→ Task instructions:
Every line that contains the word "shows" should be copied from the records below.

The records Block Start

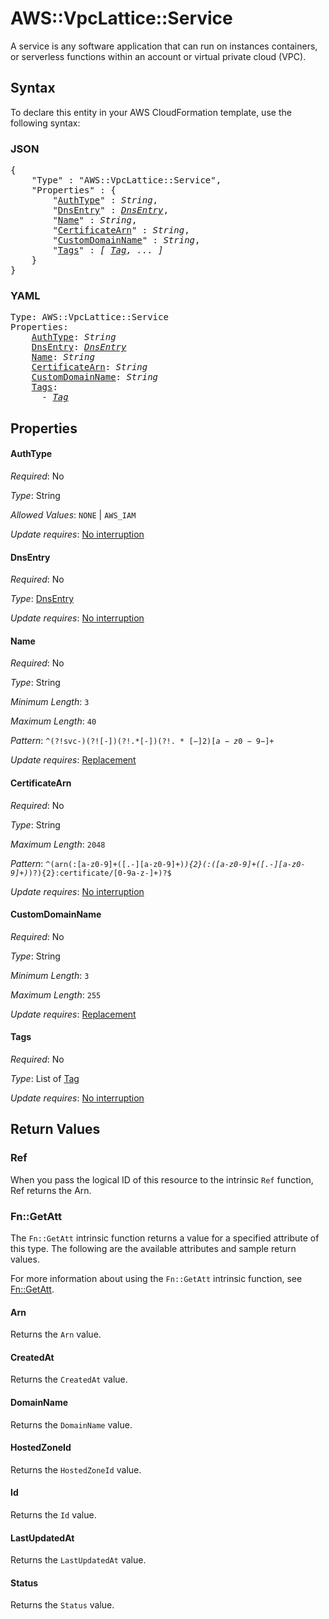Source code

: # AWS::VpcLattice::Service

A service is any software application that can run on instances containers, or serverless functions within an account or virtual private cloud (VPC).

## Syntax

To declare this entity in your AWS CloudFormation template, use the following syntax:

### JSON

<pre>
{
    "Type" : "AWS::VpcLattice::Service",
    "Properties" : {
        "<a href="#authtype" title="AuthType">AuthType</a>" : <i>String</i>,
        "<a href="#dnsentry" title="DnsEntry">DnsEntry</a>" : <i><a href="dnsentry.md">DnsEntry</a></i>,
        "<a href="#name" title="Name">Name</a>" : <i>String</i>,
        "<a href="#certificatearn" title="CertificateArn">CertificateArn</a>" : <i>String</i>,
        "<a href="#customdomainname" title="CustomDomainName">CustomDomainName</a>" : <i>String</i>,
        "<a href="#tags" title="Tags">Tags</a>" : <i>[ <a href="tag.md">Tag</a>, ... ]</i>
    }
}
</pre>

### YAML

<pre>
Type: AWS::VpcLattice::Service
Properties:
    <a href="#authtype" title="AuthType">AuthType</a>: <i>String</i>
    <a href="#dnsentry" title="DnsEntry">DnsEntry</a>: <i><a href="dnsentry.md">DnsEntry</a></i>
    <a href="#name" title="Name">Name</a>: <i>String</i>
    <a href="#certificatearn" title="CertificateArn">CertificateArn</a>: <i>String</i>
    <a href="#customdomainname" title="CustomDomainName">CustomDomainName</a>: <i>String</i>
    <a href="#tags" title="Tags">Tags</a>: <i>
      - <a href="tag.md">Tag</a></i>
</pre>

## Properties

#### AuthType

_Required_: No

_Type_: String

_Allowed Values_: <code>NONE</code> | <code>AWS_IAM</code>

_Update requires_: [No interruption](https://docs.aws.amazon.com/AWSCloudFormation/latest/UserGuide/using-cfn-updating-stacks-update-behaviors.html#update-no-interrupt)

#### DnsEntry

_Required_: No

_Type_: <a href="dnsentry.md">DnsEntry</a>

_Update requires_: [No interruption](https://docs.aws.amazon.com/AWSCloudFormation/latest/UserGuide/using-cfn-updating-stacks-update-behaviors.html#update-no-interrupt)

#### Name

_Required_: No

_Type_: String

_Minimum Length_: <code>3</code>

_Maximum Length_: <code>40</code>

_Pattern_: <code>^(?!svc-)(?![-])(?!.*[-]$)(?!.*[-]{2})[a-z0-9-]+$</code>

_Update requires_: [Replacement](https://docs.aws.amazon.com/AWSCloudFormation/latest/UserGuide/using-cfn-updating-stacks-update-behaviors.html#update-replacement)

#### CertificateArn

_Required_: No

_Type_: String

_Maximum Length_: <code>2048</code>

_Pattern_: <code>^(arn(:[a-z0-9]+([.-][a-z0-9]+)*){2}(:([a-z0-9]+([.-][a-z0-9]+)*)?){2}:certificate/[0-9a-z-]+)?$</code>

_Update requires_: [No interruption](https://docs.aws.amazon.com/AWSCloudFormation/latest/UserGuide/using-cfn-updating-stacks-update-behaviors.html#update-no-interrupt)

#### CustomDomainName

_Required_: No

_Type_: String

_Minimum Length_: <code>3</code>

_Maximum Length_: <code>255</code>

_Update requires_: [Replacement](https://docs.aws.amazon.com/AWSCloudFormation/latest/UserGuide/using-cfn-updating-stacks-update-behaviors.html#update-replacement)

#### Tags

_Required_: No

_Type_: List of <a href="tag.md">Tag</a>

_Update requires_: [No interruption](https://docs.aws.amazon.com/AWSCloudFormation/latest/UserGuide/using-cfn-updating-stacks-update-behaviors.html#update-no-interrupt)

## Return Values

### Ref

When you pass the logical ID of this resource to the intrinsic `Ref` function, Ref returns the Arn.

### Fn::GetAtt

The `Fn::GetAtt` intrinsic function returns a value for a specified attribute of this type. The following are the available attributes and sample return values.

For more information about using the `Fn::GetAtt` intrinsic function, see [Fn::GetAtt](https://docs.aws.amazon.com/AWSCloudFormation/latest/UserGuide/intrinsic-function-reference-getatt.html).

#### Arn

Returns the <code>Arn</code> value.

#### CreatedAt

Returns the <code>CreatedAt</code> value.

#### DomainName

Returns the <code>DomainName</code> value.

#### HostedZoneId

Returns the <code>HostedZoneId</code> value.

#### Id

Returns the <code>Id</code> value.

#### LastUpdatedAt

Returns the <code>LastUpdatedAt</code> value.

#### Status

Returns the <code>Status</code> value.

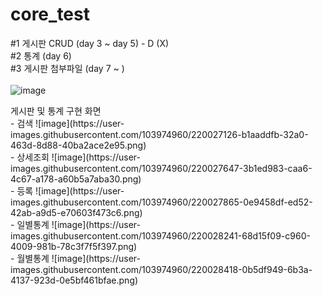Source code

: # core_test

#1 게시판 CRUD (day 3 ~ day 5) - D (X) <br/> 
#2 통계 (day 6)<br/>
#3 게시판 첨부파일 (day 7 ~ )<br/>
<br/> 
![image](https://user-images.githubusercontent.com/103974960/220026560-ef2247a0-41bd-4e4b-b1a6-d8c47116b4d8.png)
<br/> 

<summary>게시판 및 통계 구현 화면</summary>
- 검색
![image](https://user-images.githubusercontent.com/103974960/220027126-b1aaddfb-32a0-463d-8d88-40ba2ace2e95.png)<br/>
- 상세조회
![image](https://user-images.githubusercontent.com/103974960/220027647-3b1ed983-caa6-4c67-a178-a60b5a7aba30.png)<br/>
- 등록
![image](https://user-images.githubusercontent.com/103974960/220027865-0e9458df-ed52-42ab-a9d5-e70603f473c6.png)<br/>
- 일별통계
![image](https://user-images.githubusercontent.com/103974960/220028241-68d15f09-c960-4009-981b-78c3f7f5f397.png)<br/>
- 월별통계
![image](https://user-images.githubusercontent.com/103974960/220028418-0b5df949-6b3a-4137-923d-0e5bf461bfae.png)<br/>
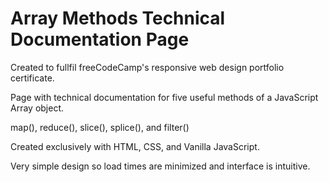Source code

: # Array Methods Technical Documentation Page

Created to fullfil freeCodeCamp's responsive web design portfolio certificate.  

Page with technical documentation for five useful methods of a JavaScript Array object.

map(), reduce(), slice(), splice(), and filter()

Created exclusively with HTML, CSS, and Vanilla JavaScript.

Very simple design so load times are minimized and interface is intuitive.  
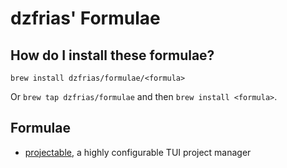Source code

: # dzfrias' Formulae

## How do I install these formulae?

`brew install dzfrias/formulae/<formula>`

Or `brew tap dzfrias/formulae` and then `brew install <formula>`.

## Formulae

- [projectable](https://github.com/dzfrias/projectable), a highly configurable TUI project manager
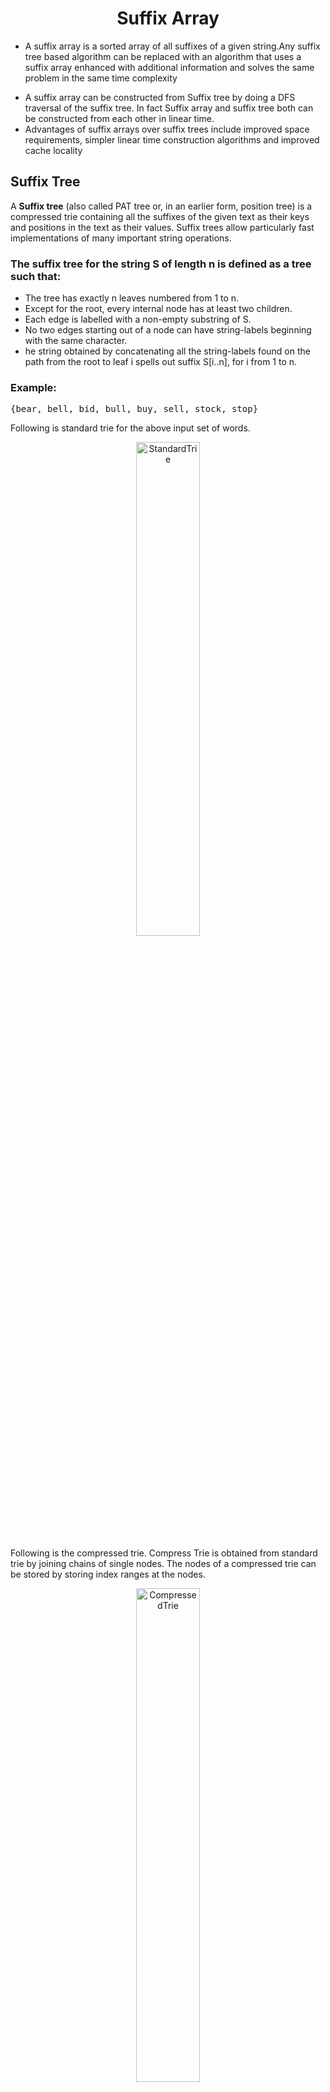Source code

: <h1 align="center">Suffix Array</h1>
<ul>
  <li>A suffix array is a sorted array of all suffixes of a given string.Any suffix tree based algorithm can be replaced with an algorithm that uses a suffix array enhanced with additional information and solves the same problem in the same time complexity</p></li>
  <li>A suffix array can be constructed from Suffix tree by doing a DFS traversal of the suffix tree. In fact Suffix array and suffix tree both can be constructed from each other in linear time.</li>
  <li>Advantages of suffix arrays over suffix trees include improved space requirements, simpler linear time construction algorithms and improved cache locality</li>
</ul>  
<h2>Suffix Tree</h2>
<p>A <b>Suffix tree</b> (also called PAT tree or, in an earlier form, position tree) is a compressed trie containing all the suffixes of the given text as their keys and positions in the text as their values. Suffix trees allow particularly fast implementations of many important string operations.</p>
<h3>The suffix tree for the string S of length n is defined as a tree such that:</h3>
<ul>
  <li>The tree has exactly n leaves numbered from 1 to n.</li>
  <li>Except for the root, every internal node has at least two children.</li>
  <li>Each edge is labelled with a non-empty substring of S.</li>
  <li>No two edges starting out of a node can have string-labels beginning with the same character.</li>
  <li>he string obtained by concatenating all the string-labels found on the path from the root to leaf i spells out suffix S[i..n], for i from 1 to n.</li>
</ul>  
<h3>Example:</h3>
<pre>{bear, bell, bid, bull, buy, sell, stock, stop}</pre>
<p>Following is standard trie for the above input set of words.</p>
<div align="center">
    <img width="45%" alt="StandardTrie" src="https://media.geeksforgeeks.org/wp-content/uploads/patternsearching1.png">
</div>
<p>Following is the compressed trie. Compress Trie is obtained from standard trie by joining chains of single nodes. The nodes of a compressed trie can be stored by storing index ranges at the nodes.</p>
<div align="center">
    <img width="45%" alt="CompressedTrie" src="https://media.geeksforgeeks.org/wp-content/uploads/patternsearching2.png">
</div>
<h3>How to build a Suffix Tree for a given text?</h3>
<p>As discussed above, Suffix Tree is compressed trie of all suffixes, so following are very abstract steps to build a suffix tree from given text.</p>
<ol type="1">
  <li>Generate all suffixes of given text.</li>
  <li>Consider all suffixes as individual words and build a compressed trie.</li>
</ol>  
<h2>Apllications</h2>
<ol type="1">
  <li>Pattern Searching</li>
  <li>Finding the longest repeated substring</li>
  <li>Finding the longest common substring</li>
  <li>Finding the longest palindrome in a string</li>
</ol>  


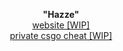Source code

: <p align="center">
  <b>"Hazze"</b><br>
  <a href="">website [WIP]</a><br>
  <a href="">private csgo cheat [WIP]</a>
</p>

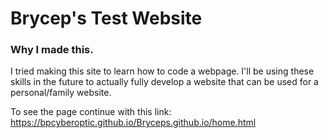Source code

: # Brycep's Test Website
### Why I made this.
  I tried making this site to learn how to code a webpage. I'll be using these skills in the future to actually fully develop a website that can be used for a personal/family website.

To see the page continue with this link: https://bpcyberoptic.github.io/Bryceps.github.io/home.html
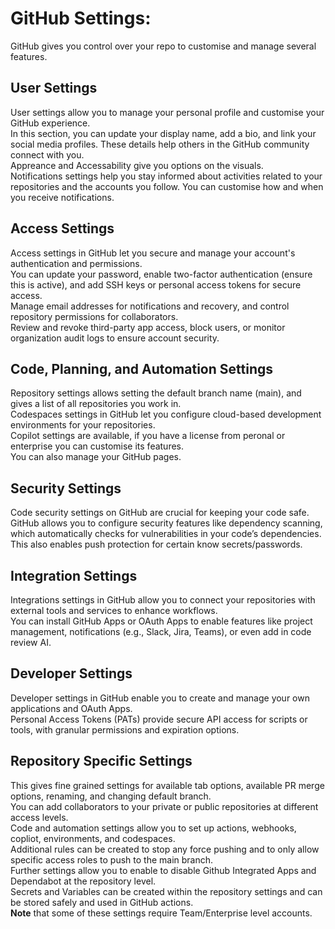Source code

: 
# GitHub Settings:

GitHub gives you control over your repo to customise and manage several features.

## User Settings
User settings allow you to manage your personal profile and customise your GitHub experience.  
In this section, you can update your display name, add a bio, and link your social media profiles. These details help others in the GitHub community connect with you.  
Appreance and Accessability give you options on the visuals.  
Notifications settings help you stay informed about activities related to your repositories and the accounts you follow. You can customise how and when you receive notifications.

## Access Settings
Access settings in GitHub let you secure and manage your account's authentication and permissions.  
You can update your password, enable two-factor authentication (ensure this is active), and add SSH keys or personal access tokens for secure access.  
Manage email addresses for notifications and recovery, and control repository permissions for collaborators.  
Review and revoke third-party app access, block users, or monitor organization audit logs to ensure account security.  

## Code, Planning, and Automation Settings
Repository settings allows setting the default branch name (main), and gives a list of all repositories you work in.  
Codespaces settings in GitHub let you configure cloud-based development environments for your repositories.  
Copilot settings are available, if you have a license from peronal or enterprise you can customise its features.  
You can also manage your GitHub pages.  

## Security Settings
Code security settings on GitHub are crucial for keeping your code safe.  
GitHub allows you to configure security features like dependency scanning, which automatically checks for vulnerabilities in your code’s dependencies.  
This also enables push protection for certain know secrets/passwords.

## Integration Settings
Integrations settings in GitHub allow you to connect your repositories with external tools and services to enhance workflows.  
You can install GitHub Apps or OAuth Apps to enable features like project management, notifications (e.g., Slack, Jira, Teams), or even add in code review AI.  

## Developer Settings
Developer settings in GitHub enable you to create and manage your own applications and OAuth Apps.  
Personal Access Tokens (PATs) provide secure API access for scripts or tools, with granular permissions and expiration options.

## Repository Specific Settings
This gives fine grained settings for available tab options, available PR merge options, renaming, and changing default branch.  
You can add collaborators to your private or public repositories at different access levels.  
Code and automation settings allow you to set up actions, webhooks, copliot, environments, and codespaces.  
Additional rules can be created to stop any force pushing and to only allow specific access roles to push to the main branch.  
Further settings allow you to enable to disable Github Integrated Apps and Dependabot at the repository level.  
Secrets and Variables can be created within the repository settings and can be stored safely and used in GitHub actions.  
**Note** that some of these settings require Team/Enterprise level accounts.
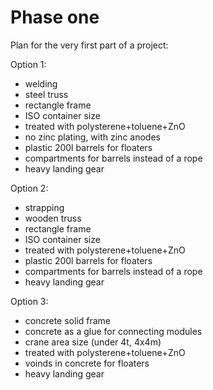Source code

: # Phase one
Plan for the very first part of a project:

Option 1:
* welding
* steel truss
* rectangle frame
* ISO container size
* treated with polysterene+toluene+ZnO
* no zinc plating, with zinc anodes
* plastic 200l barrels for floaters
* compartments for barrels instead of a rope
* heavy landing gear

Option 2:
* strapping
* wooden truss
* rectangle frame
* ISO container size
* treated with polysterene+toluene+ZnO
* plastic 200l barrels for floaters
* compartments for barrels instead of a rope
* heavy landing gear

Option 3:
* concrete solid frame
* concrete as a glue for connecting modules
* crane area size (under 4t, 4x4m)
* treated with polysterene+toluene+ZnO
* voinds in concrete for floaters
* heavy landing gear
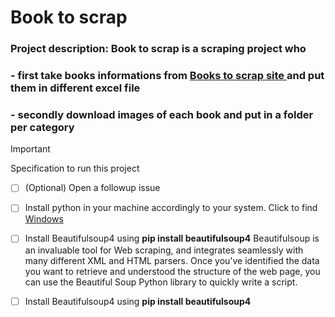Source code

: #  Book to scrap
### Project description: Book to scrap is a scraping project who
### - first take books informations from [Books to scrap site ](https://books.toscrape.com/index.html) and put them in different excel file
### - secondly download images of each book and put in a folder per category  

> [!Important]
> Specification to run this project
- [ ] \(Optional) Open a followup issue
-[ ] Install python in your machine accordingly to your system. Click to find [Windows](https://www.python.org/downloads/windows/) 
-[ ] Install Beautifulsoup4 using **pip install beautifulsoup4**
     Beautifulsoup is an invaluable tool for Web scraping, and integrates seamlessly with many
     different XML and HTML parsers. Once you've identified the data you want to retrieve and 
     understood the structure of the web page, you can use the Beautiful Soup Python library
     to quickly write a script.
-[ ] Install Beautifulsoup4 using **pip install beautifulsoup4**

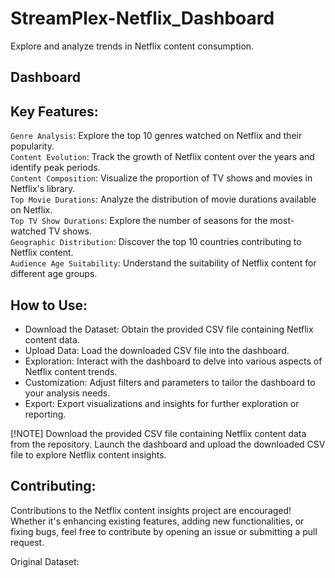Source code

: # StreamPlex-Netflix_Dashboard
Explore and analyze trends in Netflix content consumption.

## Dashboard

## Key Features:
`Genre Analysis`: Explore the top 10 genres watched on Netflix and their popularity.<br>
`Content Evolution`: Track the growth of Netflix content over the years and identify peak periods.<br>
`Content Composition`: Visualize the proportion of TV shows and movies in Netflix's library.<br>
`Top Movie Durations`: Analyze the distribution of movie durations available on Netflix.<br>
`Top TV Show Durations`: Explore the number of seasons for the most-watched TV shows.<br>
`Geographic Distribution`: Discover the top 10 countries contributing to Netflix content.<br>
`Audience Age Suitability`: Understand the suitability of Netflix content for different age groups.<br>

## How to Use:
- Download the Dataset: Obtain the provided CSV file containing Netflix content data.
- Upload Data: Load the downloaded CSV file into the dashboard.
- Exploration: Interact with the dashboard to delve into various aspects of Netflix content trends.
- Customization: Adjust filters and parameters to tailor the dashboard to your analysis needs.
- Export: Export visualizations and insights for further exploration or reporting.
  

[!NOTE]
Download the provided CSV file containing Netflix content data from the repository.
Launch the dashboard and upload the downloaded CSV file to explore Netflix content insights.

## Contributing:
Contributions to the Netflix content insights project are encouraged! Whether it's enhancing existing features, adding new functionalities, or fixing bugs, feel free to contribute by opening an issue or submitting a pull request.

Original Dataset:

The records Block End

→ Response to the task:
`Content Composition`: Visualize the proportion of TV shows and movies in Netflix's library.<br>
`Top TV Show Durations`: Explore the number of seasons for the most-watched TV shows.<br>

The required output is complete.